Sunday 18 November 2012

Obama Visit Underscores Lack of Change for Myanmar’s Poor



But 45 minutes away, on the outskirts of the city, is a different Myanmar. Children splash in filthy puddles along deeply rutted roads, and day laborers sleep away the afternoon in rickety wooden shacks awaiting jobs that come too rarely.


"Things have been the same here for 20 years," Daw Thein Yi, 53, said as she watched over her grandchild while slapping wet laundry against a stone.


Residents of the sprawling suburban slum, known as New Dagon Township South, have little of the hope and expectation voiced in central Yangon about the democratic changes that have helped open up one of the world's most reclusive countries and helped inspire a visit by President Obama on Monday — the first by an American president.

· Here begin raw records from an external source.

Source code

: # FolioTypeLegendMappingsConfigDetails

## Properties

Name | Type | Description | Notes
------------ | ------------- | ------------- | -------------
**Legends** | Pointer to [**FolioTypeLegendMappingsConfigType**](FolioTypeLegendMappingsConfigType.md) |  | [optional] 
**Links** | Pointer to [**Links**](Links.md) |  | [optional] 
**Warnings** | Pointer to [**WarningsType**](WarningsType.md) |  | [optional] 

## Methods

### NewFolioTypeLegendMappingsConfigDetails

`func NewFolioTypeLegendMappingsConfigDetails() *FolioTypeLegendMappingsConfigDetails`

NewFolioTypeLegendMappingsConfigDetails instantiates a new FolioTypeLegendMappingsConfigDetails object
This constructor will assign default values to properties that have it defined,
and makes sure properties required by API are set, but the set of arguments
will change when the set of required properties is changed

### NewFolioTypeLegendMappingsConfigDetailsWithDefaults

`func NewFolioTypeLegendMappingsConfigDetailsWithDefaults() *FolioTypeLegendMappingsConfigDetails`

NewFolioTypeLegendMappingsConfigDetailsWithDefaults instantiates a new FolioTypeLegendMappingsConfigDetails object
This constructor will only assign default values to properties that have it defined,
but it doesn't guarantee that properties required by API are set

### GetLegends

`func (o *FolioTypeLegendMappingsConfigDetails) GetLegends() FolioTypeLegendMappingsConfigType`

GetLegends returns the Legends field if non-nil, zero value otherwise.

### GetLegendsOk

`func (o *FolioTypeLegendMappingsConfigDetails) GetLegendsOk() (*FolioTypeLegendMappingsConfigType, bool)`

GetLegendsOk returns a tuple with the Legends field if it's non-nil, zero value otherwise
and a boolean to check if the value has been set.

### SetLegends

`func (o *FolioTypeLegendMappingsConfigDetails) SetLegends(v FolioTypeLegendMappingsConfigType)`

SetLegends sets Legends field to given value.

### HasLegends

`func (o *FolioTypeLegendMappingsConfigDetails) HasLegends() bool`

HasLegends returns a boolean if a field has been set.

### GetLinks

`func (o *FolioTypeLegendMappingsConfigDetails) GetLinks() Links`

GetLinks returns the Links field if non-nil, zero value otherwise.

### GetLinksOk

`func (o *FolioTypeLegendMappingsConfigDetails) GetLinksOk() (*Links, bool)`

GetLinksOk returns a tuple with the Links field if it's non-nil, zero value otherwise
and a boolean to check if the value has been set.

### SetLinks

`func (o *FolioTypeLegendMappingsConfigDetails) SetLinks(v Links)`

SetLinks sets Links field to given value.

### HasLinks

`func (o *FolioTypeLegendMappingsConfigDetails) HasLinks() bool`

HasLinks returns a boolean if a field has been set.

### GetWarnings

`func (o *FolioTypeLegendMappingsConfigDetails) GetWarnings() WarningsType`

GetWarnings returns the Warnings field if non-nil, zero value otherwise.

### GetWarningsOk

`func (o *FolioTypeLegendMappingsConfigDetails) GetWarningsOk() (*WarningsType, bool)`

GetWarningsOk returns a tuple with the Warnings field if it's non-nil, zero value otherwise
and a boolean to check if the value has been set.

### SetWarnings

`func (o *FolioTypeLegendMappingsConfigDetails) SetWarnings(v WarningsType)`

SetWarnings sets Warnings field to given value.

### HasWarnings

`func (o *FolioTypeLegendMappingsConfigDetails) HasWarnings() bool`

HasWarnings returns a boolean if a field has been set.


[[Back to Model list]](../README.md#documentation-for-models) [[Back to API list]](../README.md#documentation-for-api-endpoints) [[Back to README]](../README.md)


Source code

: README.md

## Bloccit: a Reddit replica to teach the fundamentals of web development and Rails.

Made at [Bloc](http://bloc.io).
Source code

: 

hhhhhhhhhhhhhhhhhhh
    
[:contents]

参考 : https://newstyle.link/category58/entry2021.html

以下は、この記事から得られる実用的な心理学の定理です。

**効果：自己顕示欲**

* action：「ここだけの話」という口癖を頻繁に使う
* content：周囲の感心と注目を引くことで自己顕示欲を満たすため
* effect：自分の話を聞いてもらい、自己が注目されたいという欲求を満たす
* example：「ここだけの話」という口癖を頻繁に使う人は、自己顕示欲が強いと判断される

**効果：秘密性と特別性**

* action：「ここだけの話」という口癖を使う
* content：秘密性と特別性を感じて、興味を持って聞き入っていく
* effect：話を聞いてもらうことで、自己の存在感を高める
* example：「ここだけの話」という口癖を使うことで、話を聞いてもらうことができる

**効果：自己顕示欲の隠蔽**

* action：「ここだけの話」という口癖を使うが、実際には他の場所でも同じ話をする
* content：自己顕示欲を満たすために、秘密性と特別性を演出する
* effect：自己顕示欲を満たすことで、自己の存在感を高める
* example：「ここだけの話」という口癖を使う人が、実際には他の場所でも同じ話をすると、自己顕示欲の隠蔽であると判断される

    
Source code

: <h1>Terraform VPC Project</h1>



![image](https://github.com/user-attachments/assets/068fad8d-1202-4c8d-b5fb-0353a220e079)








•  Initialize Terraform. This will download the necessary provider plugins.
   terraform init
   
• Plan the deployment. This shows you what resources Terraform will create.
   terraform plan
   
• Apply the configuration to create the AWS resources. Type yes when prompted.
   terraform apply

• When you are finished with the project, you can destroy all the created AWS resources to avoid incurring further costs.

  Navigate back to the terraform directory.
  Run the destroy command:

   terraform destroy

U Sein Maung, a 50-year-old day laborer and father of four, squinted in puzzlement when asked about the pending visit. "We didn't hear he was coming," he said.

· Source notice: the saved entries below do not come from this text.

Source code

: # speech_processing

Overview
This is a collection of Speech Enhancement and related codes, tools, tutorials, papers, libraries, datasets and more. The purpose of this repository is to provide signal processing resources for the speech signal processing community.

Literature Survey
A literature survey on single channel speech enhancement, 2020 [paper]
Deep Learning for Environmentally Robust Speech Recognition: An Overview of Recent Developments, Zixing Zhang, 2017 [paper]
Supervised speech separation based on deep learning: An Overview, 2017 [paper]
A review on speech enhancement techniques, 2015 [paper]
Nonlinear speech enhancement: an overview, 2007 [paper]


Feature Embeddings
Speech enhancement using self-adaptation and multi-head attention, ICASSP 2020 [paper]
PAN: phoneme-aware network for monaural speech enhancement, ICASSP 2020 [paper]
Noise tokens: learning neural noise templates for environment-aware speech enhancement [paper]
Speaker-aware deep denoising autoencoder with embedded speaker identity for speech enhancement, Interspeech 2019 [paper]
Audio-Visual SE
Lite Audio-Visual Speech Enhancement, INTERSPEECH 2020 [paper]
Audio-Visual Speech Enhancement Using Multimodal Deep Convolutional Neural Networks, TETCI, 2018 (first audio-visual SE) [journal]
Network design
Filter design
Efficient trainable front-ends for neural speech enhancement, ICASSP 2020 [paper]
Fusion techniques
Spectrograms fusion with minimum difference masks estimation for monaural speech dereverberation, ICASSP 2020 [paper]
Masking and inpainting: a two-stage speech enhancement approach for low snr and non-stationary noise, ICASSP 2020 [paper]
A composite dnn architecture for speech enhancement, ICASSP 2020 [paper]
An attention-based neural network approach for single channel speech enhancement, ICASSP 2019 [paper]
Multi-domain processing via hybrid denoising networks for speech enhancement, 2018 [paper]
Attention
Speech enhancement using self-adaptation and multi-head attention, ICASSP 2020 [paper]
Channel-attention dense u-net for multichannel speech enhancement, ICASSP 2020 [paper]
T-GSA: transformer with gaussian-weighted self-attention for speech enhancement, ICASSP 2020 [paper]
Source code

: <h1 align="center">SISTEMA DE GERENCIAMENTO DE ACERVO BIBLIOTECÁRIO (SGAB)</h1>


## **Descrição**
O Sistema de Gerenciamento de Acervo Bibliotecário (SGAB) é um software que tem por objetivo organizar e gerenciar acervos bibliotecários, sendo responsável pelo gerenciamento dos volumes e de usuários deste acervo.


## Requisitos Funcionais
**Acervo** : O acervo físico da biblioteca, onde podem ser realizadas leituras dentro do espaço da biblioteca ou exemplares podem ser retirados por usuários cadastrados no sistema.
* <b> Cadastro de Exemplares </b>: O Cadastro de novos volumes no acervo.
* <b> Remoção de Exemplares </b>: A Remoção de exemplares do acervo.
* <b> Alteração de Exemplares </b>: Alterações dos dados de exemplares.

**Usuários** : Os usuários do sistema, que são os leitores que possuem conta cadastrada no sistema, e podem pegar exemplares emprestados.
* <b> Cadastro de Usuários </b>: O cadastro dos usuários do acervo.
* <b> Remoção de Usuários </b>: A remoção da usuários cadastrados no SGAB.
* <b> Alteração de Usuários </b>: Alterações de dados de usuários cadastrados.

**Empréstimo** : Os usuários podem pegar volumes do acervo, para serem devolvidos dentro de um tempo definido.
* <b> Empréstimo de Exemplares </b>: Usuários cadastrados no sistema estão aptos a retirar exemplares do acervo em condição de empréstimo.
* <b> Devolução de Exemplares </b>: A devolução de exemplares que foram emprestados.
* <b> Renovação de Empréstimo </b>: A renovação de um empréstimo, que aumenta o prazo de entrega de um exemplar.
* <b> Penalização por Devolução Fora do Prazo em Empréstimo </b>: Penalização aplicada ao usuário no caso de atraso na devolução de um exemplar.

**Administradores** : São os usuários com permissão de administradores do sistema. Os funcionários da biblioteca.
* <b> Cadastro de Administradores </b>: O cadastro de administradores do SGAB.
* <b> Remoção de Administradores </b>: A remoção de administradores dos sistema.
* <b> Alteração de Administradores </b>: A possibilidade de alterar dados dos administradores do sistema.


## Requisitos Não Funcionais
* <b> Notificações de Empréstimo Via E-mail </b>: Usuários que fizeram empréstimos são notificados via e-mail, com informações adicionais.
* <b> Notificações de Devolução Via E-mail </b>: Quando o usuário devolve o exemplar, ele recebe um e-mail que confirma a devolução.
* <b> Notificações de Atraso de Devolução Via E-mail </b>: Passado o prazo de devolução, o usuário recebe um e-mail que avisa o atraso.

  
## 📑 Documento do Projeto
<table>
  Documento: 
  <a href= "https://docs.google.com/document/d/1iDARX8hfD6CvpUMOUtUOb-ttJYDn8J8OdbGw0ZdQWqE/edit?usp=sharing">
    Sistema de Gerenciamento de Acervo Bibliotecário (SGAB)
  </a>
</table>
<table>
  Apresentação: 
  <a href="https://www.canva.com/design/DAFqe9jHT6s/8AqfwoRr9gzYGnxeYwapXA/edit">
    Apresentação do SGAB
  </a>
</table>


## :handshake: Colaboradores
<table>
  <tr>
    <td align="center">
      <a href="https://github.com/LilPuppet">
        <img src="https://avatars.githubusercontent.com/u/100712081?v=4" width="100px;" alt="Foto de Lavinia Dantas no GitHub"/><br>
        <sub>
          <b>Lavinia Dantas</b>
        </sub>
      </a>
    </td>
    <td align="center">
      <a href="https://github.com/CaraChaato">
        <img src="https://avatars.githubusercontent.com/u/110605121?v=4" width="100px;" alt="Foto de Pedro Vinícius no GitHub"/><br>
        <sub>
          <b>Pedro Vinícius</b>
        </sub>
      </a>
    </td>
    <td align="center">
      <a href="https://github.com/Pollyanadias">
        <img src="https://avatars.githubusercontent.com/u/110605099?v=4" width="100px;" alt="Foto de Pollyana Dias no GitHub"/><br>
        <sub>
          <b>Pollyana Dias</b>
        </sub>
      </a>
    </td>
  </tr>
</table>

Twenty months of sometimes breathtaking economic and political changes in Myanmar under the civilian government of President Thein Sein have touched only a sliver of the country's 55 million people, those tracking the process of change say.


"Most of the changes have happened in the upper parts of society," said U Yan Myo Thein, a former political prisoner who frequently writes commentaries for Myanmar's news media.


It may be too soon to expect broad portions of the country's impoverished population to benefit from overtures to the world and its businesses. But some in Myanmar are concerned that the failure to reach the indigent majority points to wider problems with an overhaul program trying to free the country from the legacy of its military and socialist era.


"The government has not yet succeeded in unleashing the market," said U Phone Win, director of a law firm, Maw Htoon Partners, that advises foreign companies looking to invest in the country.


Mr. Phone Win says small businesses remain frustrated by thickets of restrictions and the hierarchical habits of government employees used to working for military leaders. Even something as basic as opening a restaurant, shop or boutique hotel can be blocked by bureaucrats accustomed to waiting for superiors' orders.


At the high end, Mr. Phone Win says, he has hosted a parade of foreigners looking to invest in the country. Many leave unfulfilled. "Billionaires are coming here on their private planes, but no one can make deals," he said.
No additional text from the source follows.